Apa yang diperbuat perempuan tersebut merupakan perilaku menyimpang (deviant behavior) yang melanggar semua norma, terutama norma agama. Bahkan perilaku menyimpang ini tergolong sebagai fenomena baru, yang beberapa tahun lalu tidak pernah dijumpai khalayak. Sebelumnya, tidak ada perempuan berhijab, apalagi istri seorang ‘ustadz’ yang bergoyang untuk dipertontonkan kepala khalayak.
Jangankan muslimah berhijab, beberapa tahun lalu seorang artis dangdut perempuan dikecam khalayak karena bergoyang sensual. Padahal dangdut sendiri identik sebagai aliran musik yang tidak dapat dipisahkan dari goyangan. Fenomena goyangan sensual artis dangdut itu sempat menghebohkan khalayak, yang pada akhirnya melatarbelakangi diwacanakannya pembuatan RUU Anti Pornogradi dan Pornoaksi. (Soemandoyo, 2004). RUU tersebut akhirnya benar-benar disahkan presiden Yudhoyono pada 2008.
Esensi hijab adalah menyembunyikan kecantikan tubuh muslimah, agar tidak dilihat oleh orang lain yang bukan mahram-nya. Lekuk-lekuk tubuh perempuan akan semakin mudah dilihat orang lain jika ia bergoyang, meskipun ia berbalut pakaian hijab.
Goyangan perempuan di hadapan khalayak adalah salah satu contoh perilaku menampakkan aurat yang dilarang agama. Allah subhanahu wata’ala. berfirman, “Dan janganlah menampakkan perhiasannya (auratnya), kecuali yang (biasa) terlihat.” (QS. an-Nur : 31)
Fenomena baru ini merupakan salah satu (di antara banyaknya) tantangan da’wah kontemporer yang harus segera ditanggulangi oleh para ulama dan da’i di Indonesia. Umat Islam, terutama para muslimah perlu dilindungi agar tidak ikut-ikutan berperilaku menyimpang tersebut.
Selain itu, perilaku menyimpang yang melecehkan hijab juga telah melukai perasaan para ulama dan da’i pada era pemerintahan Suharto, yang berjuang keras agar hijab tidak dilarang di Indonesia. Pada 1970 hingga akhir 1980-an, Islam dimarjinalisasi oleh Suharto.
Umat muslim saat itu dijadikan sebagai target stigmatisasi dan represivitas pemerintahan Suharto yang terkenal sebagai era orde baru.

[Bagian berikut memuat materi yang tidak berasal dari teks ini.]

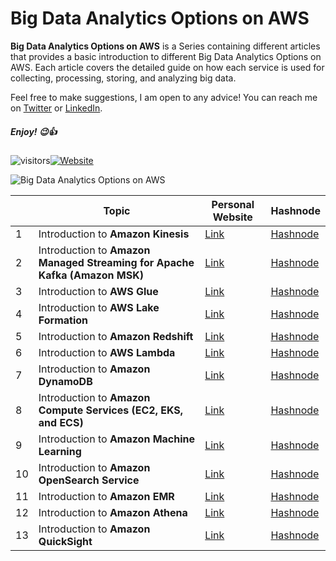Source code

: # Big Data Analytics Options on AWS

**Big Data Analytics Options on AWS** is a Series containing different articles that provides a basic introduction to different Big Data Analytics Options on AWS. 
Each article covers the detailed guide on how each service is used for collecting, processing, storing, and analyzing big data.

Feel free to make suggestions, I am open to any advice! You can reach me on [Twitter](https://twitter.com/adi_12_modi) or [LinkedIn](https://www.linkedin.com/in/adit-modi-2a4362191/).

##### Enjoy! 😉👍

![visitors](https://visitor-badge.glitch.me/badge?page_id=AditModi/Big-Data-Analytics-Options-on-AWS)[![Website](https://img.shields.io/website?label=Dev.to&up_message=@aditmodi&url=https%3A%2F%2Fdev.to/aditmodi)](https://dev.to/aditmodi) 

![Big Data Analytics Options on AWS](https://user-images.githubusercontent.com/48589838/177517305-8633a0fa-20fe-42ec-ad64-673b387ac1d5.jpg)


|               | Topic        | Personal Website | Hashnode     | 
| ------------  | ------------ | ---------------- | ------------ | 
|  1 | Introduction to **Amazon Kinesis** |[ Link ](https://github.com/AditModi/Big-Data-Analytics-Options-on-AWS/blob/main/Introduction%20to%20Amazon%20Kinesis.md) |[ Hashnode ]() 
|  2 | Introduction to **Amazon Managed Streaming for Apache Kafka (Amazon MSK)** |[ Link ](https://github.com/AditModi/Big-Data-Analytics-Options-on-AWS/blob/main/Introduction%20to%20Amazon%20Managed%20Streaming%20for%20Apache%20Kafka%20(Amazon%20MSK).md) |[ Hashnode ]() 
|  3 | Introduction to **AWS Glue** |[ Link ](https://github.com/AditModi/Big-Data-Analytics-Options-on-AWS/blob/main/Introduction%20to%20AWS%20Glue.md) |[ Hashnode ]() 
|  4 | Introduction to **AWS Lake Formation** |[ Link ](https://github.com/AditModi/Big-Data-Analytics-Options-on-AWS/blob/main/Introduction%20to%20AWS%20Lake%20Formation.md) |[ Hashnode ]() 
|  5 | Introduction to **Amazon Redshift** |[ Link ](https://github.com/AditModi/Big-Data-Analytics-Options-on-AWS/blob/main/Introduction%20to%20Amazon%20Redshift.md) |[ Hashnode ]() 
|  6 | Introduction to **AWS Lambda** |[ Link ](https://github.com/AditModi/Big-Data-Analytics-Options-on-AWS/blob/main/Introduction%20to%20AWS%20Lambda.md) |[ Hashnode ]() 
|  7 | Introduction to **Amazon DynamoDB** |[ Link ](https://github.com/AditModi/Big-Data-Analytics-Options-on-AWS/blob/main/Introduction%20to%20Amazon%20DynamoDB.md) |[ Hashnode ]() 
|  8 | Introduction to **Amazon Compute Services (EC2, EKS, and ECS)** |[ Link ](https://github.com/AditModi/Big-Data-Analytics-Options-on-AWS/blob/main/Introduction%20to%20Amazon%20Compute%20Services%20(EC2%2C%20EKS%2C%20and%20ECS).md) |[ Hashnode ]() 
|  9 | Introduction to **Amazon Machine Learning** |[ Link ](https://github.com/AditModi/Big-Data-Analytics-Options-on-AWS/blob/main/Introduction%20to%20Amazon%20Machine%20Learning.md) |[ Hashnode ]() 
|  10 | Introduction to **Amazon OpenSearch Service** |[ Link ](https://github.com/AditModi/Big-Data-Analytics-Options-on-AWS/blob/main/Introduction%20to%20Amazon%20OpenSearch%20Service.md) |[ Hashnode ]() 
|  11 | Introduction to **Amazon EMR** |[ Link ](https://github.com/AditModi/Big-Data-Analytics-Options-on-AWS/blob/main/Introduction%20to%20Amazon%20EMR.md) |[ Hashnode ]() 
|  12 | Introduction to **Amazon Athena** |[ Link ](https://github.com/AditModi/Big-Data-Analytics-Options-on-AWS/blob/main/Introduction%20to%20Amazon%20Athena.md) |[ Hashnode ]() 
|  13 | Introduction to **Amazon QuickSight** |[ Link ](https://github.com/AditModi/Big-Data-Analytics-Options-on-AWS/blob/main/Introduction%20to%20Amazon%20QuickSight.md) |[ Hashnode ]()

Umat muslim terpelajar yang aktif berdakwah dituduh sebagai gerakan subversif dan bahaya ekstrim kanan. (Husaini, 1997; Heryanto, 1999).
Salah satu bentuk represivitas Soeharto yang tidak dapat dilupakan sejarah adalah pelarangan hijab bagi siswi, mahasiswi, serta karyawati muslimah. Akibat pelarangan tersebut, banyak siswi yang dikeluarkan dari sekolah, mahasiswi yang dilarang kuliah, serta karyawati yang dipecat oleh kantornya, karena mereka berhijab.
Tidak sedikit di antara wanita berhijab yang dicemooh pejabat maupun pegawai pemerintah dengan olokan “fundamentalis”, “ekstrimis”, serta julukan-julukan buruk lainnya.
Setelah beberapa tahun berjuang, akhirnya para ulama dan da’i dari berbagai ormas Islam bisa berbahagia, karena larangan hijab akhirnya dicabut pemerintah pada 1990. Pesatnya perkembangan jumlah muslimah berhijab dipengaruhi oleh semakin maraknya dakwah dan tarbiyah yang diselenggarakan oleh berbagai ormas Islam, salah satunya Hidayatullah. (Shalbu, 2008; Utomo, 2018). Sejumlah media massa yang dikelola aktivis muslim, seperti Media Dakwah, Panji Masyarakat, dan Suara Hidayatullah juga turun memiliki ‘saham’ yang besar dalam memasyarakatkan hijab di Indonesia. (Nurhidayat, 2018).
Pada masa itu, penggunaan hijab besar, termasuk hijab bercadar turut dipopulerkan oleh sejumlah da’i muda yang kembali ke tanah air, setelah lulus dari berbagai perguruan tinggi Timur Tengah, seperti Hidayat Nur Wahid, Muh. Zaitun Rasmin, Bahtiar Nasir, dan lain-lain. Mereka dan para da’i muda alumni Timur Tengah lainnya aktif mendakwahkan keutamaan dipakainya hijab besar, termasuk hijab bercadar oleh para muslimah.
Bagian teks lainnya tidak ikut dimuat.